The White Headhunter: The Story of a 19-Century Sailor Who Survived a South Seas Heart of Darkness
In 1868, Jack Renton, a teenage Scots sailor, was shanghaied in San Francisco. In 1876, he was rescued from captivity on the Pacific island of Malaita, home to a fearsome tribe of headhunters. After the rescue, in a sensational best-selling memoir, Renton recounted his eight-year adventure: how he jumped ship and drifted two thousand miles in an open whaleboat to the Solomon Islands, came ashore at Malaita, was stripped of his clothes, possessions and his very identity, but lived to serve the island’s tribal chief Kabou eventually as his most trusted adviser. For all the authenticity and riveting detail, however, it turns out that Renton’s chronicle glossed over key events that made him the man that Kabou said he loved, "as my first-born son."
Mining the oral history passed down in detail from generations of Malaitans, documentary filmmaker Nigel Randell has pieced together a more complete and grislier account of Renton’s experience—as a man forced to assimilate in order to survive.
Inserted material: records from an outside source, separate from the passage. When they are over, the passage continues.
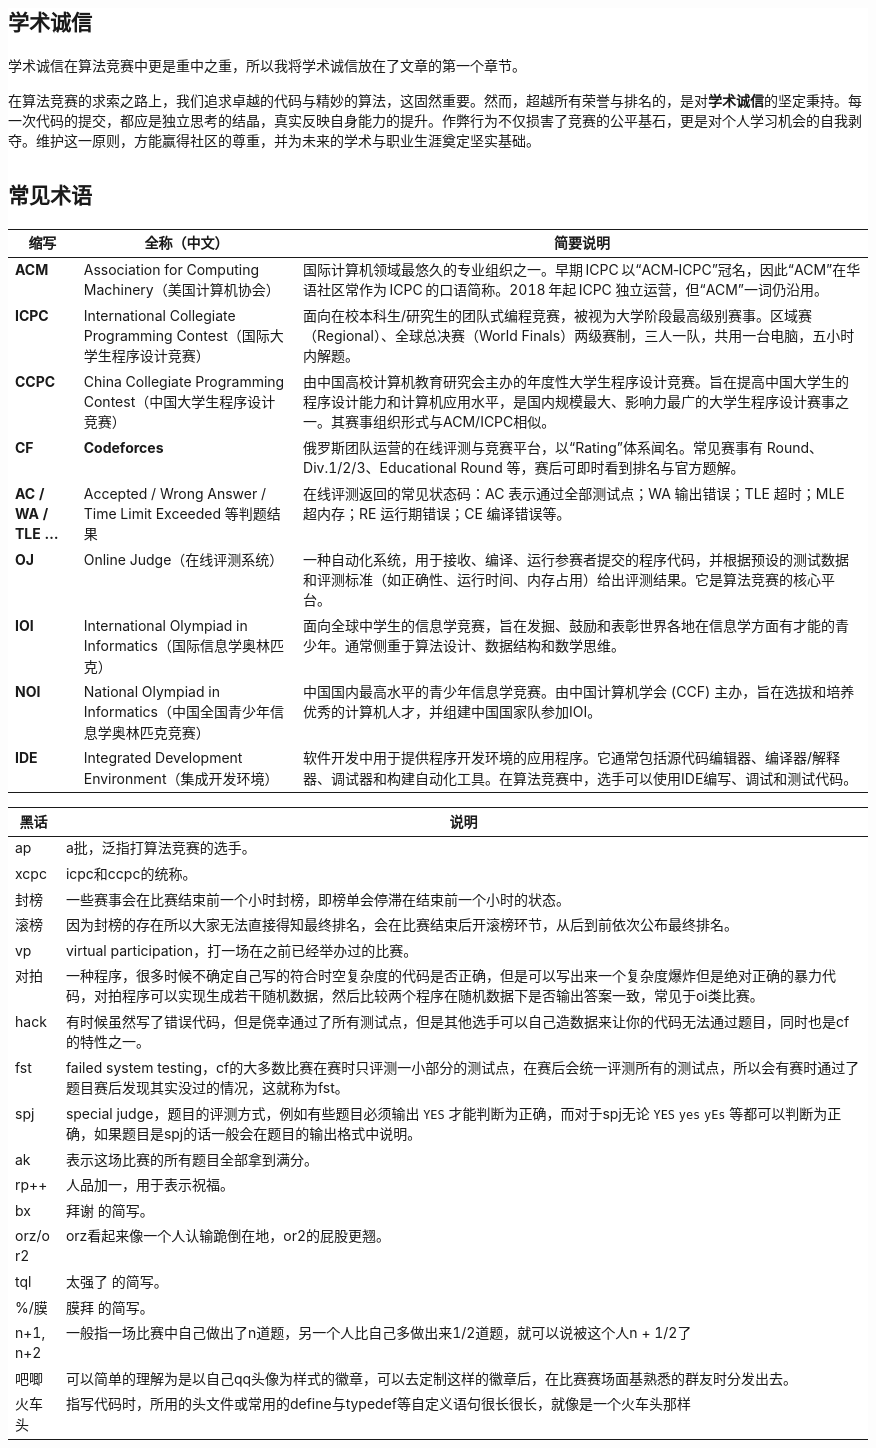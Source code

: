 ## 学术诚信

学术诚信在算法竞赛中更是重中之重，所以我将学术诚信放在了文章的第一个章节。

在算法竞赛的求索之路上，我们追求卓越的代码与精妙的算法，这固然重要。然而，超越所有荣誉与排名的，是对**学术诚信**的坚定秉持。每一次代码的提交，都应是独立思考的结晶，真实反映自身能力的提升。作弊行为不仅损害了竞赛的公平基石，更是对个人学习机会的自我剥夺。维护这一原则，方能赢得社区的尊重，并为未来的学术与职业生涯奠定坚实基础。

## 常见术语

| 缩写                | 全称（中文）                                                 | 简要说明                                                     |
| ------------------- | ------------------------------------------------------------ | ------------------------------------------------------------ |
| **ACM**             | Association for Computing Machinery（美国计算机协会）        | 国际计算机领域最悠久的专业组织之一。早期 ICPC 以“ACM‑ICPC”冠名，因此“ACM”在华语社区常作为 ICPC 的口语简称。2018 年起 ICPC 独立运营，但“ACM”一词仍沿用。 |
| **ICPC**            | International Collegiate Programming Contest（国际大学生程序设计竞赛） | 面向在校本科生/研究生的团队式编程竞赛，被视为大学阶段最高级别赛事。区域赛（Regional）、全球总决赛（World Finals）两级赛制，三人一队，共用一台电脑，五小时内解题。 |
| **CCPC**            | China Collegiate Programming Contest（中国大学生程序设计竞赛） | 由中国高校计算机教育研究会主办的年度性大学生程序设计竞赛。旨在提高中国大学生的程序设计能力和计算机应用水平，是国内规模最大、影响力最广的大学生程序设计赛事之一。其赛事组织形式与ACM/ICPC相似。 |
| **CF**              | **Codeforces**                                               | 俄罗斯团队运营的在线评测与竞赛平台，以“Rating”体系闻名。常见赛事有 Round、Div.1/2/3、Educational Round 等，赛后可即时看到排名与官方题解。 |
| **AC / WA / TLE …** | Accepted / Wrong Answer / Time Limit Exceeded 等判题结果     | 在线评测返回的常见状态码：AC 表示通过全部测试点；WA 输出错误；TLE 超时；MLE 超内存；RE 运行期错误；CE 编译错误等。 |
| **OJ**              | Online Judge（在线评测系统）                                 | 一种自动化系统，用于接收、编译、运行参赛者提交的程序代码，并根据预设的测试数据和评测标准（如正确性、运行时间、内存占用）给出评测结果。它是算法竞赛的核心平台。 |
| **IOI**             | International Olympiad in Informatics（国际信息学奥林匹克）  | 面向全球中学生的信息学竞赛，旨在发掘、鼓励和表彰世界各地在信息学方面有才能的青少年。通常侧重于算法设计、数据结构和数学思维。 |
| **NOI**             | National Olympiad in Informatics（中国全国青少年信息学奥林匹克竞赛） | 中国国内最高水平的青少年信息学竞赛。由中国计算机学会 (CCF) 主办，旨在选拔和培养优秀的计算机人才，并组建中国国家队参加IOI。 |
| **IDE**             | Integrated Development Environment（集成开发环境）           | 软件开发中用于提供程序开发环境的应用程序。它通常包括源代码编辑器、编译器/解释器、调试器和构建自动化工具。在算法竞赛中，选手可以使用IDE编写、调试和测试代码。 |

| 黑话    | 说明                                                         |
| ------- | ------------------------------------------------------------ |
| ap      | a批，泛指打算法竞赛的选手。                                  |
| xcpc    | icpc和ccpc的统称。                                           |
| 封榜    | 一些赛事会在比赛结束前一个小时封榜，即榜单会停滞在结束前一个小时的状态。 |
| 滚榜    | 因为封榜的存在所以大家无法直接得知最终排名，会在比赛结束后开滚榜环节，从后到前依次公布最终排名。 |
| vp      | virtual participation，打一场在之前已经举办过的比赛。        |
| 对拍    | 一种程序，很多时候不确定自己写的符合时空复杂度的代码是否正确，但是可以写出来一个复杂度爆炸但是绝对正确的暴力代码，对拍程序可以实现生成若干随机数据，然后比较两个程序在随机数据下是否输出答案一致，常见于oi类比赛。 |
| hack    | 有时候虽然写了错误代码，但是侥幸通过了所有测试点，但是其他选手可以自己造数据来让你的代码无法通过题目，同时也是cf的特性之一。 |
| fst     | failed system testing，cf的大多数比赛在赛时只评测一小部分的测试点，在赛后会统一评测所有的测试点，所以会有赛时通过了题目赛后发现其实没过的情况，这就称为fst。 |
| spj     | special judge，题目的评测方式，例如有些题目必须输出 `YES` 才能判断为正确，而对于spj无论 `YES` `yes` `yEs` 等都可以判断为正确，如果题目是spj的话一般会在题目的输出格式中说明。 |
| ak      | 表示这场比赛的所有题目全部拿到满分。                         |
| rp++    | 人品加一，用于表示祝福。                                     |
| bx      | 拜谢 的简写。                                                |
| orz/or2 | orz看起来像一个人认输跪倒在地，or2的屁股更翘。               |
| tql     | 太强了 的简写。                                              |
| %/膜    | 膜拜 的简写。                                                |
| n+1,n+2 | 一般指一场比赛中自己做出了n道题，另一个人比自己多做出来1/2道题，就可以说被这个人n + 1/2了 |
| 吧唧    | 可以简单的理解为是以自己qq头像为样式的徽章，可以去定制这样的徽章后，在比赛赛场面基熟悉的群友时分发出去。 |
| 火车头  | 指写代码时，所用的头文件或常用的define与typedef等自定义语句很长很长，就像是一个火车头那样 |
While The White Headhunter is the story of a man transformed by an island, it is also the story of a man who transformed the island as he prepared it for the onslaught of Western civilization.
Book Author
Nigel Randell Evans spent twenty-five years making documentaries in many parts of the world for the BBC and Channel Four. His films won three Royal Television Society Awards and two US Emmy’s. He lives in Vava’u in the Kingdom of Tonga.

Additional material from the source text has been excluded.